= Yukgeori Market =

Market in Cheongju, South Korea

Yukgeori Market is the representative traditional market of Cheongju, North Chungcheong Province, South Korea.
It is a combination of 12 markets with 1200 stores, 3300 employees in total and covers an area of 99,000 square metres. Approximately 50,000 to 60,000 people visit it daily and the annual sales are said to exceed 300 billion won.

==History and etymology==

Yukgeori means a six-way intersection; the market was so named because it naturally developed at such an intersection. There was a cattle market along the Musimcheon Stream, a market for agricultural products and firewood, a soup restaurant and a blacksmith. This was the beginning of the market, formerly known as the Cheongju Market, during the Joseon Dynasty. Since 1973 the market has been called Yukgeori Market.

Namseokyo Bridge, built around the end of the Goryeo Dynasty, a stone bridge about 80 meters long, was buried in the market floor in 1936. It is said that damage occurred whenever the Musimcheon Stream near the market flooded. During the period when Korea was under the Japanese colonial occupation, the surrounding area was reclaimed and Namseokgyo Bridge was gradually buried. Every year 'Namseokgyo Dakgyo Nori' festival is held at the market on the occasion of Daeboreum. 'Namseokgyo Bridge' is the symbol of the Yukgeori Market. The stone bridge is divided into six colours, symbolising the type of goods available with red representing meat, yellow representing processed foods, orange representing fruits and vegetables, green representing agricultural products, purple representing industrial products, and blue representing marine products.

==Markets and products==

Yukgeori Market follows the unique tradition of Korean markets. lt operates as a street market with a 5-day and dawn market, held 5 days every month (2nd, 7th, 12th, 17th, 22nd and 27th of each month). Not only is it located at the centre of the intersection of six roads, but is also the place where 12 markets merge. The 12 markets are Agricultural Equipment Street, Agricultural Products Street, Wild Vegetable Street, Mill Street, Pharmaceutical Street, Dakjeon Street, Honsu Street, Hanmaeum Fashion Street, Eat Street, Flower Bridge and Goblin Market. The market has numerous food stalls and alleys selling traditional Korean cuisine, among which the popular ones are Sundae(blood sausage), pajeon (savory pancake), tteok(rice cake), pig's trotters and grilled pork belly.
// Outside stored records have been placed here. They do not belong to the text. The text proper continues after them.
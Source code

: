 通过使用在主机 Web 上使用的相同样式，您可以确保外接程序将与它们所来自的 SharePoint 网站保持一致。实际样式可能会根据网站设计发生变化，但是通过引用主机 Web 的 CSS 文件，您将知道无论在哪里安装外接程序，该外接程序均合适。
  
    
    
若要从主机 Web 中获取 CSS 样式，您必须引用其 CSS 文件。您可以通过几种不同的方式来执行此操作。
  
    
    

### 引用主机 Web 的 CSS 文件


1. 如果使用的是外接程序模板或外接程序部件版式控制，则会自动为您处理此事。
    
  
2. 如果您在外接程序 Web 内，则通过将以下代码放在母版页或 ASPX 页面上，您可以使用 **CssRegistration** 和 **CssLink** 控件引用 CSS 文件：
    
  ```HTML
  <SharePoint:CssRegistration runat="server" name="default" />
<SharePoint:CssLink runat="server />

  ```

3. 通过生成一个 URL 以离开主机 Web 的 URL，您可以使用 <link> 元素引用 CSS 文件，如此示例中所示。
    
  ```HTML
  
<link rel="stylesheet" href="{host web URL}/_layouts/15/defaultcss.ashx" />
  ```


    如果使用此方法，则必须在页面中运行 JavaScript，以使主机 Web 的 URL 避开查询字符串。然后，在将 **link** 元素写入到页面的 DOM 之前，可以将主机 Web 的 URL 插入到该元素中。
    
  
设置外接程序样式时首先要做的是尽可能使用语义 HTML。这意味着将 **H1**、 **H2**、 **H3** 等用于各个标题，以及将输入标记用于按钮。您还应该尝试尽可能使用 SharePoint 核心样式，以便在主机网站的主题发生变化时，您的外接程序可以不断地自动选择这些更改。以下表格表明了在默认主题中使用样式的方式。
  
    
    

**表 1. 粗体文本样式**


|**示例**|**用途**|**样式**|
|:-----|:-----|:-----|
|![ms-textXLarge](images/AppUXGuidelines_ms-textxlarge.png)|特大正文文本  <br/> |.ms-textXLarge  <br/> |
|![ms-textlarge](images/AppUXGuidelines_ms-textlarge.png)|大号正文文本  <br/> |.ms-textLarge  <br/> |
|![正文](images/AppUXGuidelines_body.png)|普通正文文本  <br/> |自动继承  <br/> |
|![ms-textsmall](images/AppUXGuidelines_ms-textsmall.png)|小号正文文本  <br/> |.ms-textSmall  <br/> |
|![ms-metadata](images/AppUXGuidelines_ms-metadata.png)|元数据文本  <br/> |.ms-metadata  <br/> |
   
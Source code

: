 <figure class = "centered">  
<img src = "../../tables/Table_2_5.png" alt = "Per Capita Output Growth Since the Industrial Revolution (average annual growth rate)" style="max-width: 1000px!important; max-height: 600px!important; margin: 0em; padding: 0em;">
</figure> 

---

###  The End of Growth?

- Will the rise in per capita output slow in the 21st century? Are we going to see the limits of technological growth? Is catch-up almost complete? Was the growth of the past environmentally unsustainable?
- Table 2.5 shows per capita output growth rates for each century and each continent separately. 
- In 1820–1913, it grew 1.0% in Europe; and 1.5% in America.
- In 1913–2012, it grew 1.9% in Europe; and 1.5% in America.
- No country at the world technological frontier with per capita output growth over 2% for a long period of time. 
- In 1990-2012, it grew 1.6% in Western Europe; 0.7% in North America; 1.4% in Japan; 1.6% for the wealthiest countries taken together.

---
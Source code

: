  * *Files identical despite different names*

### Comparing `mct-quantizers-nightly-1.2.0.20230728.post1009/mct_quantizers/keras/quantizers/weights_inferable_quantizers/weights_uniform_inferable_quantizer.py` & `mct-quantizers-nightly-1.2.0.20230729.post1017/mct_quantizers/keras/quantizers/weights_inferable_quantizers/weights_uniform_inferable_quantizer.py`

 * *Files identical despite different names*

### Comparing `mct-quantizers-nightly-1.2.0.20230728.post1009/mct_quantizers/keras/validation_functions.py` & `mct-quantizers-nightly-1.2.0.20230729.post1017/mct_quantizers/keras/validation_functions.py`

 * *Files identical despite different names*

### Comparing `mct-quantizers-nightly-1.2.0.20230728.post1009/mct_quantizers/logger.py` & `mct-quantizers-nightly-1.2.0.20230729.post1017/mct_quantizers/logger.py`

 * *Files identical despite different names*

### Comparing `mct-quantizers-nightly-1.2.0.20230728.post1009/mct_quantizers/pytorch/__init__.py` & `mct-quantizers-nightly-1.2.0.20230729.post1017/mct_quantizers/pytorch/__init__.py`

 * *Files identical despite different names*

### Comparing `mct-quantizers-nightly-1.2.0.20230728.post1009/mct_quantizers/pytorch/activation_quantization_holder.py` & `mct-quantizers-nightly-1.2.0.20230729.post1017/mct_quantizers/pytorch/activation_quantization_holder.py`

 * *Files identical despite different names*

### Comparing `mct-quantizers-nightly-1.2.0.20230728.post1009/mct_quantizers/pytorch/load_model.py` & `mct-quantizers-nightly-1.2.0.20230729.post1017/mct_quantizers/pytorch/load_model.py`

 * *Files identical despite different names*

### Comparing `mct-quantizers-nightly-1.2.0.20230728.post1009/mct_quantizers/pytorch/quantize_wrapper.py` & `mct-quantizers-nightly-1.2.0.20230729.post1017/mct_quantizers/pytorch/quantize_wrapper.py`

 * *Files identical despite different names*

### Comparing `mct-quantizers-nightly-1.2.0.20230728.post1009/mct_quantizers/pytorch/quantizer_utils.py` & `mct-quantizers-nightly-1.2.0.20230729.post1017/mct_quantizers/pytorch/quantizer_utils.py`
Goblin Market, which is now called the dawn market, in the old days the market stood for a while and disappeared like a goblin fire. It is often considered the highlight of the Cheongju Yukgeori Market and takes place in the early mornings from 5 am to 8 am. The dawn market is called dokkaebi sijang(Korean 도깨비 시장). It is open from 5–8 AM, at a roadway in front of a flower bridge (Korean 꽃다리) . Here you can buy numerous agricultural products. Farmers in Cheongju sell crops they cultivated and harvested in person. Thus one can get fresh crops at a reasonable price without any distributors.

==Revitalization of the market==

Yukgeori Market is an excellent example of a traditional market which has evolved in a comparatively non-metropolitan area as compared to other metropolitan areas of South Korea. It has survived in a time when traditional markets are losing their vitality and are losing their commercial spaces to large markets, while simultaneously preserving the intrinsic value of traditional markets. Studies have shown that its spatial configurational features create a network that causes interactions between the market and the surrounding suburban components, which in turn affects the flow, transport and potential movement of pedestrians. This helps Yukgeori market maintain and promote social and commercial activities, thereby supporting its revitalization.
Yukgeori Market is constantly trying to change itself to attract more visitors. It is the first traditional Market, which consists of about 1,200 stores, to launch market gift certificates in 2003, and the use of Onnuri Gift Certificates is active, which has resulted in the increase in visitors.
Various festivals like the Spring festival: (전통시장 봄내음 축제;jeontongsijang bomnaeeum chukje) and 2021 Event Wishing Covid Pandemic Be Over, are also held at the market which draws attention and participation from visitors and merchants to the market.

==Awards and recognition==

From 2007 to 2009, the market received two Presidential Awards and two Ministerial Awards. It received the title of "excellent market" for three consecutive years from 2009 to 2011 at the South Korean Leading Market Expo hosted by the Small and Medium Business Administration (now known as the Ministry of Small and Medium Enterprises and Startup). In 2015, it was selected as the target site for the Project of Promoting Global Premium Markets by the Small and Medium Business Administration (SMBA) and the Korea Tourism Organization(KTO).